The topic of prescribing heroin to addicts on the NHS was proposed for debate yesterday at the National Congress of the Royal College of Nursing. The subsequent discussion highlighted the promising preliminary results of the recent UK trial in which diamorphine, the clinical name for heroin, was prescribed at various locations in England to those for whom more conventional treatments, such as methadone, had been unsuccessful. The study found that crime was greatly reduced and that health and social functioning showed significant improvement. Some individuals said that the treatment had given them back their lives.

The debate recognised that this issue is an emotive one, a fact quickly confirmed by an inspection of the comments left by members of the public when the story appeared online in the popular tabloids. Amongst the most vicious, but by no means unrepresentative, is the following contribution: “How about letting them rot in the gutter where all drug user (sic) belong and start saving lives of the good by prescribing life-saving cancer drugs.” The prevalence of such opinions only reinforces the urgent need to remove drug use from the criminal sphere and treat it as a public health issue, since the law as currently framed serves to legitimise prejudice against drug users.

The scientific evidence base for its effectiveness is growing stronger each year, and the prescribing of heroin must certainly be included in the range of treatment options available to those in need.

Wednesday 14 April 2010

Manifesto Macho

The major parties have this week published their manifestos for the general election, including proposals for drug policy. All three are light on detail, and political courage and imagination are not strongly in evidence; however, some are certainly worse than others.
The Labour Party’s offering is entitled ‘A Fairer Future for All’, and discussion of drug policy is confined to one short paragraph appearing in a section named ‘Crime and Immigration’, a disturbing pairing of two policy areas not closely related except in the politics of prejudice. The content of the paragraph would not, indeed, appear out of place in such a context, being encapsulated in the following slogan: “Our message is clear: we will not tolerate illegal drugs.” The general tone of Labour’s short reference to drug policy appears calculated to bring it closer to the Conservatives.

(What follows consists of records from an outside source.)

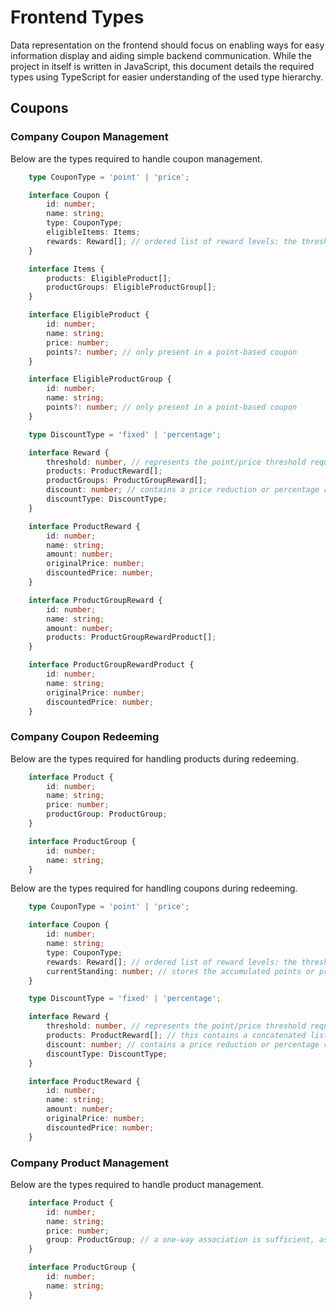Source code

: # Frontend Types

Data representation on the frontend should focus on enabling ways for easy information display and aiding simple backend communication. While the project in itself is written in JavaScript, this document details the required types using TypeScript for easier understanding of the used type hierarchy.

## Coupons

### Company Coupon Management

Below are the types required to handle coupon management.

```typescript
    type CouponType = 'point' | 'price';

    interface Coupon {
        id: number;
        name: string;
        type: CouponType;
        eligibleItems: Items;
        rewards: Reward[]; // ordered list of reward levels: the thresholds must be increasing throughout
    }

    interface Items {
        products: EligibleProduct[];
        productGroups: EligibleProductGroup[];
    }

    interface EligibleProduct {
        id: number;
        name: string;
        price: number;
        points?: number; // only present in a point-based coupon
    }

    interface EligibleProductGroup {
        id: number;
        name: string;
        points?: number; // only present in a point-based coupon
    }

    type DiscountType = 'fixed' | 'percentage';

    interface Reward {
        threshold: number, // represents the point/price threshold required to redeem this reward
        products: ProductReward[];
        productGroups: ProductGroupReward[];
        discount: number; // contains a price reduction or percentage reduction depending on the reward type
        discountType: DiscountType;
    }

    interface ProductReward {
        id: number;
        name: string;
        amount: number;
        originalPrice: number;
        discountedPrice: number;
    }

    interface ProductGroupReward {
        id: number;
        name: string;
        amount: number;
        products: ProductGroupRewardProduct[];
    }

    interface ProductGroupRewardProduct {
        id: number;
        name: string;
        originalPrice: number;
        discountedPrice: number;
    }
```

### Company Coupon Redeeming

Below are the types required for handling products during redeeming.

```typescript
    interface Product {
        id: number;
        name: string;
        price: number;
        productGroup: ProductGroup;
    }

    interface ProductGroup {
        id: number;
        name: string;
    }
```

Below are the types required for handling coupons during redeeming.

```typescript
    type CouponType = 'point' | 'price';

    interface Coupon {
        id: number;
        name: string;
        type: CouponType;
        rewards: Reward[]; // ordered list of reward levels: the thresholds must be increasing throughout
        currentStanding: number; // stores the accumulated points or price the customer has acquired up to this point
    }

    type DiscountType = 'fixed' | 'percentage';

    interface Reward {
        threshold: number, // represents the point/price threshold required to redeem this reward
        products: ProductReward[]; // this contains a concatenated list of possible single or group rewards for easy selection
        discount: number; // contains a price reduction or percentage reduction depending on the reward type
        discountType: DiscountType;
    }

    interface ProductReward {
        id: number;
        name: string;
        amount: number;
        originalPrice: number;
        discountedPrice: number;
    }
```

### Company Product Management

Below are the types required to handle product management.

```typescript
    interface Product {
        id: number;
        name: string;
        price: number;
        group: ProductGroup; // a one-way association is sufficient, as the client fetches all products and filters them on the UI only
    }

    interface ProductGroup {
        id: number;
        name: string;
    }
```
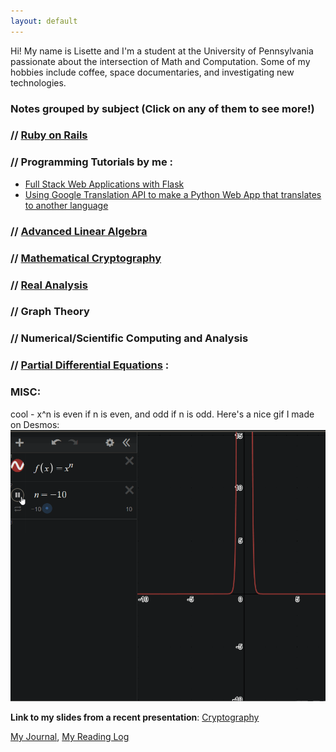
 ```yaml
---
layout: default
---
```

Hi! My name is Lisette and I'm a student at the University of Pennsylvania passionate about the intersection of Math and Computation. Some of my hobbies include coffee, space documentaries, and investigating new technologies.

### Notes grouped by subject (Click on any of them to see more!)

### // [Ruby on Rails](ruby.md)

### // Programming Tutorials by me :
* [Full Stack Web Applications with Flask](flask_start.md)
* [Using Google Translation API to make a Python Web App that translates to another language](flask_py_translate_api.md)

### // [Advanced Linear Algebra](line_alg.md)

### // [Mathematical Cryptography](mathematical_crypto.md)

### // [Real Analysis](analysis.md)

### // Graph Theory

### // Numerical/Scientific Computing and Analysis

### // [Partial Differential Equations](PDE.md) :

### MISC:

cool - x^n is even if n is even, and odd if n is odd. Here's a nice gif I made on Desmos:
![example function](/gif/xn_gif.gif)

**Link to my slides from a recent presentation**: [Cryptography](https://drive.google.com/file/d/1MdGkOsmxy2CyUJRVHIdzjVyykqI3To42/view?fbclid=IwAR3VM03FceUloxVeDge2JDqKOYtu4hkWEx-uqhDgS_nINv2S9eHKC78kZdU)

[My Journal](journal.md), [My Reading Log](reading.md)



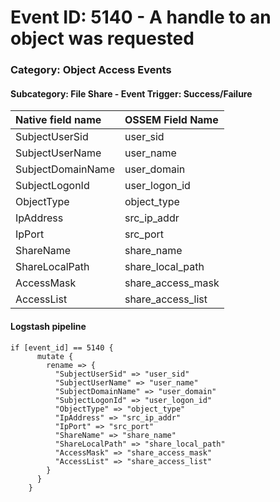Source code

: # Event ID: 5140 - A handle to an object was requested
### Category: Object Access Events
#### Subcategory: File Share - Event Trigger: Success/Failure

|Native field name            |OSSEM Field Name                   |
|:----------------------------|:----------------------------------|
| SubjectUserSid              | user_sid                          |
| SubjectUserName             | user_name                         |
| SubjectDomainName           | user_domain                       |
| SubjectLogonId              | user_logon_id                     |
| ObjectType                  | object_type                       |
| IpAddress                   | src_ip_addr                       |
| IpPort                      | src_port                          |
| ShareName                   | share_name                        |
| ShareLocalPath              | share_local_path                  |
| AccessMask                  | share_access_mask                 |
| AccessList                  | share_access_list                 |


#### Logstash pipeline

```
if [event_id] == 5140 {
      mutate {
        rename => {
          "SubjectUserSid" => "user_sid"
          "SubjectUserName" => "user_name"
          "SubjectDomainName" => "user_domain"
          "SubjectLogonId" => "user_logon_id"
          "ObjectType" => "object_type"
          "IpAddress" => "src_ip_addr"
          "IpPort" => "src_port"
          "ShareName" => "share_name"
          "ShareLocalPath" => "share_local_path"
          "AccessMask" => "share_access_mask"
          "AccessList" => "share_access_list"
        }
      }
    }
```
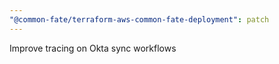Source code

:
```yaml
---
"@common-fate/terraform-aws-common-fate-deployment": patch
---
```


Improve tracing on Okta sync workflows
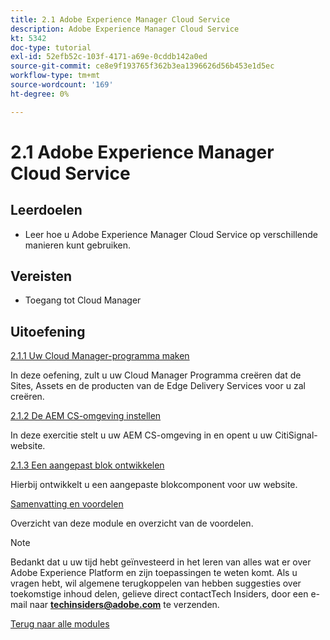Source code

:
 ```yaml
---
title: 2.1 Adobe Experience Manager Cloud Service
description: Adobe Experience Manager Cloud Service
kt: 5342
doc-type: tutorial
exl-id: 52efb52c-103f-4171-a69e-0cddb142a0ed
source-git-commit: ce8e9f193765f362b3ea1396626d56b453e1d5ec
workflow-type: tm+mt
source-wordcount: '169'
ht-degree: 0%

---
```


# 2.1 Adobe Experience Manager Cloud Service

## Leerdoelen

- Leer hoe u Adobe Experience Manager Cloud Service op verschillende manieren kunt gebruiken.

## Vereisten

- Toegang tot Cloud Manager

## Uitoefening

[2.1.1 Uw Cloud Manager-programma maken](./ex1.md)

In deze oefening, zult u uw Cloud Manager Programma creëren dat de Sites, Assets en de producten van de Edge Delivery Services voor u zal creëren.

[2.1.2 De AEM CS-omgeving instellen](./ex2.md)

In deze exercitie stelt u uw AEM CS-omgeving in en opent u uw CitiSignal-website.

[2.1.3 Een aangepast blok ontwikkelen](./ex3.md)

Hierbij ontwikkelt u een aangepaste blokcomponent voor uw website.

[Samenvatting en voordelen](./summary.md)

Overzicht van deze module en overzicht van de voordelen.

>[!NOTE]
>
>Bedankt dat u uw tijd hebt geïnvesteerd in het leren van alles wat er over Adobe Experience Platform en zijn toepassingen te weten komt. Als u vragen hebt, wil algemene terugkoppelen van hebben suggesties over toekomstige inhoud delen, gelieve direct contactTech Insiders, door een e-mail naar **techinsiders@adobe.com** te verzenden.

[Terug naar alle modules](../../../overview.md)
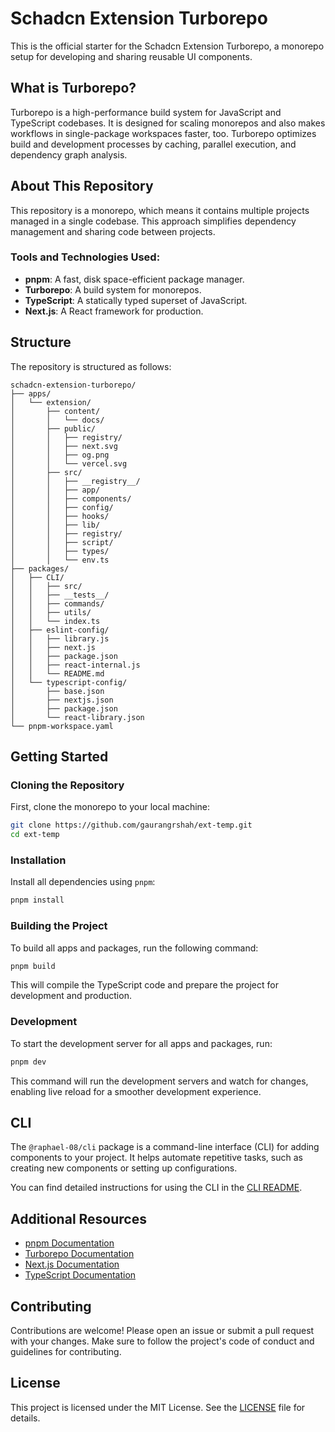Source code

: # Schadcn Extension Turborepo

This is the official starter for the Schadcn Extension Turborepo, a monorepo setup for developing and sharing reusable UI components.

## What is Turborepo?

Turborepo is a high-performance build system for JavaScript and TypeScript codebases. It is designed for scaling monorepos and also makes workflows in single-package workspaces faster, too. Turborepo optimizes build and development processes by caching, parallel execution, and dependency graph analysis.

## About This Repository

This repository is a monorepo, which means it contains multiple projects managed in a single codebase. This approach simplifies dependency management and sharing code between projects.

### Tools and Technologies Used:

- **pnpm**: A fast, disk space-efficient package manager.
- **Turborepo**: A build system for monorepos.
- **TypeScript**: A statically typed superset of JavaScript.
- **Next.js**: A React framework for production.

## Structure

The repository is structured as follows:

```
schadcn-extension-turborepo/
├── apps/
│   └── extension/
│       ├── content/
│       │   └── docs/
│       ├── public/
│       │   ├── registry/
│       │   ├── next.svg
│       │   ├── og.png
│       │   └── vercel.svg
│       ├── src/
│       │   ├── __registry__/
│       │   ├── app/
│       │   ├── components/
│       │   ├── config/
│       │   ├── hooks/
│       │   ├── lib/
│       │   ├── registry/
│       │   ├── script/
│       │   ├── types/
│       │   └── env.ts
├── packages/
│   ├── CLI/
│   │   ├── src/
│   │   ├── __tests__/
│   │   ├── commands/
│   │   ├── utils/
│   │   └── index.ts
│   ├── eslint-config/
│   │   ├── library.js
│   │   ├── next.js
│   │   ├── package.json
│   │   ├── react-internal.js
│   │   └── README.md
│   └── typescript-config/
│       ├── base.json
│       ├── nextjs.json
│       ├── package.json
│       └── react-library.json
└── pnpm-workspace.yaml
```

## Getting Started

### Cloning the Repository

First, clone the monorepo to your local machine:

```sh
git clone https://github.com/gaurangrshah/ext-temp.git
cd ext-temp
```

### Installation

Install all dependencies using `pnpm`:

```sh
pnpm install
```

### Building the Project

To build all apps and packages, run the following command:

```sh
pnpm build
```

This will compile the TypeScript code and prepare the project for development and production.

### Development

To start the development server for all apps and packages, run:

```sh
pnpm dev
```

This command will run the development servers and watch for changes, enabling live reload for a smoother development experience.

## CLI

The `@raphael-08/cli` package is a command-line interface (CLI) for adding components to your project. It helps automate repetitive tasks, such as creating new components or setting up configurations.

You can find detailed instructions for using the CLI in the [CLI README](/packages/cli/README.md).

## Additional Resources

- [pnpm Documentation](https://pnpm.io)
- [Turborepo Documentation](https://turbo.build/repo)
- [Next.js Documentation](https://nextjs.org/docs)
- [TypeScript Documentation](https://www.typescriptlang.org/docs/)

## Contributing

Contributions are welcome! Please open an issue or submit a pull request with your changes. Make sure to follow the project's code of conduct and guidelines for contributing.

## License

This project is licensed under the MIT License. See the [LICENSE](https://github.com/BelkacemYerfa/shadcn-extension/blob/master/LICENSE.md) file for details.
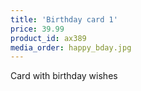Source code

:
 ```yaml
---
title: 'Birthday card 1'
price: 39.99
product_id: ax389
media_order: happy_bday.jpg
---
```


Card with birthday wishes
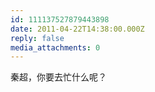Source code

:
 ```yaml
---
id: 111137527879443898
date: 2011-04-22T14:38:00.000Z
reply: false
media_attachments: 0
---
```


秦超，你要去忙什么呢？ ​​​​

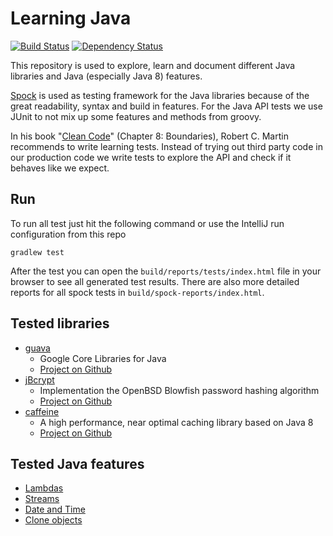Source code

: # Learning Java

[![Build Status](https://img.shields.io/travis/feedm3/learning-java.svg?style=flat-square)](https://travis-ci.org/feedm3/learning-java)
[![Dependency Status](https://dependencyci.com/github/feedm3/learning-java/badge?style=flat-square)](https://dependencyci.com/github/feedm3/learning-java)

This repository is used to explore, learn and document different Java libraries and Java (especially Java 8) features.

[Spock](https://github.com/spockframework/spock) is used as testing framework for the
 Java libraries because of the great readability, syntax and build in features. For the
 Java API tests we use JUnit to not mix up some features and methods from groovy.

In his book "[Clean Code](http://www.amazon.de/dp/0132350882)" (Chapter 8: Boundaries), Robert C. Martin recommends 
to write learning tests. Instead of trying out third party code in our production code we write tests to explore 
the API and check if it behaves like we expect.


## Run
To run all test just hit the following command or use the IntelliJ run configuration from this repo

```
gradlew test
```

After the test you can open the `build/reports/tests/index.html` file in your browser to see all generated test results.
There are also more detailed reports for all spock tests in `build/spock-reports/index.html`.


## Tested libraries
* [guava](src/test/groovy/guava)
    - Google Core Libraries for Java
    - [Project on Github](https://github.com/google/guava)
* [jBcrypt](src/test/groovy/bcrypt)
    - Implementation the OpenBSD Blowfish password hashing algorithm
    - [Project on Github](https://github.com/svenkubiak/jBCrypt)
* [caffeine](src/test/groovy/caffeine)
    - A high performance, near optimal caching library based on Java 8
    - [Project on Github](https://github.com/ben-manes/caffeine)


## Tested Java features
* [Lambdas](src/test/java/java8/LambdasTest.java)
* [Streams](src/test/java/java8/StreamsTest.java)
* [Date and Time](src/test/java/java8/DateTimeTest.java)
* [Clone objects](src/test/java/general/CloneTest.java)

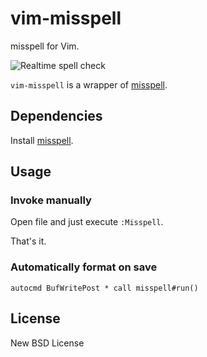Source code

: # vim-misspell

misspell for Vim.

![Realtime spell check](./assets/vim-misspell.gif)

`vim-misspell` is a wrapper of [misspell](https://github.com/client9/misspell/).

## Dependencies

Install [misspell](https://github.com/client9/misspell/#install).

## Usage

### Invoke manually

Open file and just execute `:Misspell`.

That's it.

### Automatically format on save

```viml
autocmd BufWritePost * call misspell#run()
```

## License

New BSD License
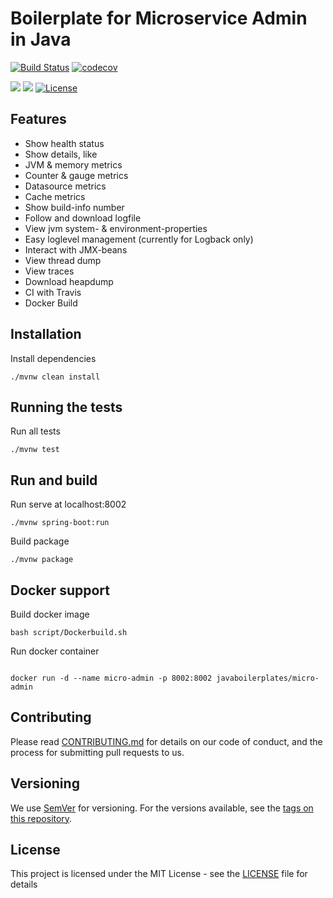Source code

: # Boilerplate for Microservice Admin in Java
[![Build Status](https://travis-ci.org/javaboilerplates/micro-admin.svg?branch=master)](https://travis-ci.org/javaboilerplates/micro-admin)
[![codecov](https://codecov.io/gh/javaboilerplates/micro-admin/branch/master/graph/badge.svg)](https://codecov.io/gh/javaboilerplates/micro-admin)

[![](https://sonarcloud.io/api/project_badges/measure?project=net.aikaka.javaboilerplates%3Amicro-admin&metric=sqale_rating)](https://sonarcloud.io/dashboard?id=net.aikaka.javaboilerplates%3Amicro-admin)
[![](https://images.microbadger.com/badges/image/javaboilerplates/micro-admin.svg)](https://microbadger.com/images/javaboilerplates/micro-admin)
[![License](https://img.shields.io/badge/license-MIT-blue.svg)](https://github.com/javaboilerplates/micro-admin/blob/master/LICENSE)
## Features
- Show health status
- Show details, like
- JVM & memory metrics
- Counter & gauge metrics
- Datasource metrics
- Cache metrics
- Show build-info number
- Follow and download logfile
- View jvm system- & environment-properties
- Easy loglevel management (currently for Logback only)
- Interact with JMX-beans
- View thread dump
- View traces
- Download heapdump
- CI with Travis
- Docker Build

## Installation
Install dependencies

```
./mvnw clean install

```

## Running the tests

Run all tests

```
./mvnw test
```

## Run and build

Run serve at localhost:8002
```
./mvnw spring-boot:run
```

Build package
```
./mvnw package
```

## Docker support 

Build docker image

```
bash script/Dockerbuild.sh
```

Run docker container

```

docker run -d --name micro-admin -p 8002:8002 javaboilerplates/micro-admin
```
## Contributing

Please read [CONTRIBUTING.md](CONTRIBUTING.md) for details on our code of conduct, and the process for submitting pull requests to us.

## Versioning

We use [SemVer](http://semver.org/) for versioning. For the versions available, see the [tags on this repository](https://github.com/micro-admin/tags). 

## License

This project is licensed under the MIT License - see the [LICENSE](LICENSE) file for details

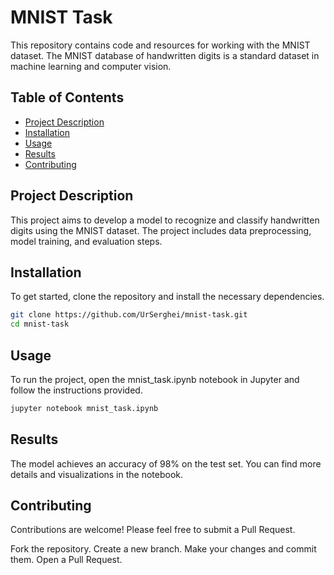# MNIST Task

This repository contains code and resources for working with the MNIST dataset. The MNIST database of handwritten digits is a standard dataset in machine learning and computer vision.

## Table of Contents
- [Project Description](#project-description)
- [Installation](#installation)
- [Usage](#usage)
- [Results](#results)
- [Contributing](#contributing)

## Project Description

This project aims to develop a model to recognize and classify handwritten digits using the MNIST dataset. The project includes data preprocessing, model training, and evaluation steps.

## Installation

To get started, clone the repository and install the necessary dependencies.

```bash
git clone https://github.com/UrSerghei/mnist-task.git
cd mnist-task
```

## Usage

To run the project, open the mnist_task.ipynb notebook in Jupyter and follow the instructions provided.

```bash
jupyter notebook mnist_task.ipynb
```

## Results

The model achieves an accuracy of 98% on the test set. You can find more details and visualizations in the notebook.

## Contributing

Contributions are welcome! Please feel free to submit a Pull Request.

Fork the repository.
Create a new branch.
Make your changes and commit them.
Open a Pull Request.
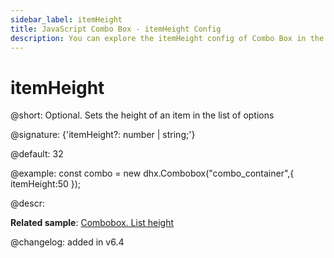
 ```yaml
---
sidebar_label: itemHeight
title: JavaScript Combo Box - itemHeight Config 
description: You can explore the itemHeight config of Combo Box in the documentation of the DHTMLX JavaScript UI library. Browse developer guides and API reference, try out code examples and live demos, and download a free 30-day evaluation version of DHTMLX Suite.
---
```


# itemHeight

@short: Optional. Sets the height of an item in the list of options

@signature: {'itemHeight?: number | string;'}

@default: 32

@example:
const combo = new dhx.Combobox("combo_container",{
    itemHeight:50
});

@descr:

**Related sample**: [Combobox. List height](https://snippet.dhtmlx.com/vilg4l7w)

@changelog: added in v6.4

[comment]: # (@related: combobox/how_to_start.md#initialize-combobox combobox/configuration.md#height-of-list-of-options-and-its-items)
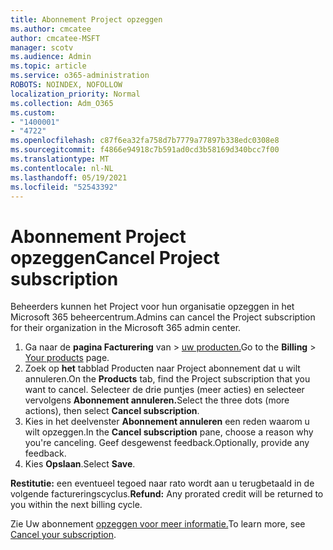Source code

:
 ```yaml
---
title: Abonnement Project opzeggen
ms.author: cmcatee
author: cmcatee-MSFT
manager: scotv
ms.audience: Admin
ms.topic: article
ms.service: o365-administration
ROBOTS: NOINDEX, NOFOLLOW
localization_priority: Normal
ms.collection: Adm_O365
ms.custom:
- "1400001"
- "4722"
ms.openlocfilehash: c87f6ea32fa758d7b7779a77897b338edc0308e8
ms.sourcegitcommit: f4866e94918c7b591ad0cd3b58169d340bcc7f00
ms.translationtype: MT
ms.contentlocale: nl-NL
ms.lasthandoff: 05/19/2021
ms.locfileid: "52543392"
---
```

# <a name="cancel-project-subscription"></a><span data-ttu-id="d464d-102">Abonnement Project opzeggen</span><span class="sxs-lookup"><span data-stu-id="d464d-102">Cancel Project subscription</span></span>

<span data-ttu-id="d464d-103">Beheerders kunnen het Project voor hun organisatie opzeggen in het Microsoft 365 beheercentrum.</span><span class="sxs-lookup"><span data-stu-id="d464d-103">Admins can cancel the Project subscription for their organization in the Microsoft 365 admin center.</span></span>

1. <span data-ttu-id="d464d-104">Ga naar de **pagina Facturering** van \> [uw producten.](https://go.microsoft.com/fwlink/p/?linkid=842054)</span><span class="sxs-lookup"><span data-stu-id="d464d-104">Go to the **Billing** \> [Your products](https://go.microsoft.com/fwlink/p/?linkid=842054) page.</span></span>
2. <span data-ttu-id="d464d-105">Zoek op **het** tabblad Producten naar Project abonnement dat u wilt annuleren.</span><span class="sxs-lookup"><span data-stu-id="d464d-105">On the **Products** tab, find the Project subscription that you want to cancel.</span></span> <span data-ttu-id="d464d-106">Selecteer de drie puntjes (meer acties) en selecteer vervolgens **Abonnement annuleren.**</span><span class="sxs-lookup"><span data-stu-id="d464d-106">Select the three dots (more actions), then select **Cancel subscription**.</span></span>
3. <span data-ttu-id="d464d-107">Kies in het deelvenster **Abonnement annuleren** een reden waarom u wilt opzeggen.</span><span class="sxs-lookup"><span data-stu-id="d464d-107">In the **Cancel subscription** pane, choose a reason why you're canceling.</span></span> <span data-ttu-id="d464d-108">Geef desgewenst feedback.</span><span class="sxs-lookup"><span data-stu-id="d464d-108">Optionally, provide any feedback.</span></span>
4. <span data-ttu-id="d464d-109">Kies **Opslaan**.</span><span class="sxs-lookup"><span data-stu-id="d464d-109">Select **Save**.</span></span>

<span data-ttu-id="d464d-110">**Restitutie:** een eventueel tegoed naar rato wordt aan u terugbetaald in de volgende factureringscyclus.</span><span class="sxs-lookup"><span data-stu-id="d464d-110">**Refund:** Any prorated credit will be returned to you within the next billing cycle.</span></span>

<span data-ttu-id="d464d-111">Zie Uw abonnement [opzeggen voor meer informatie.](/microsoft-365/commerce/subscriptions/cancel-your-subscription)</span><span class="sxs-lookup"><span data-stu-id="d464d-111">To learn more, see [Cancel your subscription](/microsoft-365/commerce/subscriptions/cancel-your-subscription).</span></span>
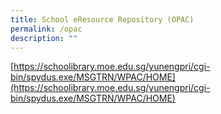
 ```yaml
---
title: School eResource Repository (OPAC)
permalink: /opac
description: ""
---
```

[https://schoolibrary.moe.edu.sg/yunengpri/cgi-bin/spydus.exe/MSGTRN/WPAC/HOME](https://schoolibrary.moe.edu.sg/yunengpri/cgi-bin/spydus.exe/MSGTRN/WPAC/HOME)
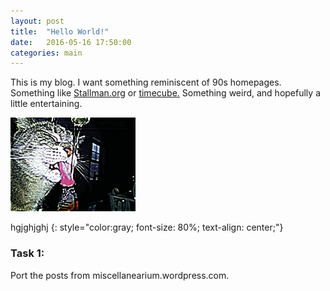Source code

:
 ```yaml
---
layout: post
title:  "Hello World!"
date:   2016-05-16 17:50:00
categories: main
---
```

This is my blog. I want something reminiscent of 90s homepages. Something like [Stallman.org](http://stallman.org) or [timecube.](timecube.com) Something weird, and hopefully a little entertaining.

![Rena](https://raw.githubusercontent.com/patmarks/patmarks.github.io/master/images/gif2.gif)

hgjghjghj
{: style="color:gray; font-size: 80%; text-align: center;"}


### Task 1:
Port the posts from miscellanearium.wordpress.com.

The Conservative own proposals, contained in a section named ‘Fight back against crime’, once again link the motifs of drugs, crime and immigration. “Extremists, serious criminals and others find our borders far too easy to penetrate.” The manifesto commits the Party to ‘crack down’ on drugs and build more prisons, and makes inroads into clinical territory normally regarded as the preserve of doctors and others with specialised training. In an obvious reference to the use of methadone and opiate substitution therapy (OST), we are told that “the treatment too many addicts receive just maintains their habits.” The fact that OST is underpinned by an extensive scientific evidence base does not appear to matter. They go on to say that, “We will give courts the power to use abstinence-based Drug Rehabilitation Orders to help offenders to kick drugs once and for all.” This represents a dangerous development, with politicians determining clinical health measures on ideological grounds.

The Liberal Democrats are the only Party to make an explicit promise to base drug policy on scientific evidence, and to ensure that the Advisory Council on the Misuse of Drugs is genuinely independent of government. They are also committed to ensuring that police and court time and funds “are not wasted” on prosecuting and imprisoning drug users.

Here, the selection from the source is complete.